### Exercise brief
The expected output is the set of lines below beginning at the one that contains "# Reopen a closed ticket" and ending at the final line, reproduced exactly.

### Entries provided
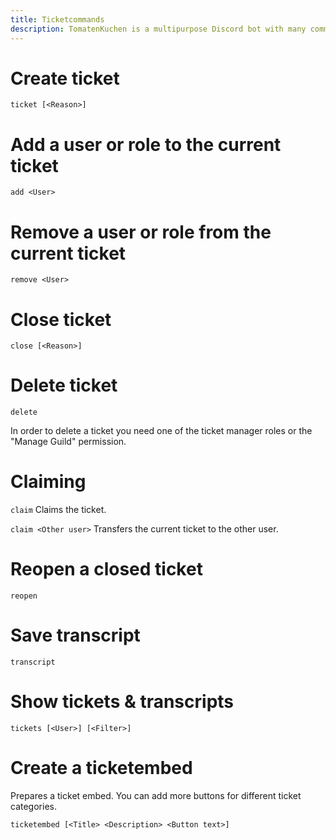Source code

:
 ```yaml
---
title: Ticketcommands
description: TomatenKuchen is a multipurpose Discord bot with many common and innovative features for your server. Lists the ticket commands.
---
```


# Create ticket

`ticket [<Reason>]`

# Add a user or role to the current ticket

`add <User>`

# Remove a user or role from the current ticket

`remove <User>`

# Close ticket

`close [<Reason>]`

# Delete ticket

`delete`

In order to delete a ticket you need one of the ticket manager roles or the "Manage Guild" permission.

# Claiming

`claim`
Claims the ticket.

`claim <Other user>`
Transfers the current ticket to the other user.

# Reopen a closed ticket

`reopen`

# Save transcript

`transcript`

# Show tickets & transcripts

`tickets [<User>] [<Filter>]`

# Create a ticketembed

Prepares a ticket embed. You can add more buttons for different ticket categories.

`ticketembed [<Title> <Description> <Button text>]`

### Problem solution
# Reopen a closed ticket

`reopen`

# Save transcript

`transcript`

# Show tickets & transcripts

`tickets [<User>] [<Filter>]`

# Create a ticketembed

Prepares a ticket embed. You can add more buttons for different ticket categories.

`ticketembed [<Title> <Description> <Button text>]`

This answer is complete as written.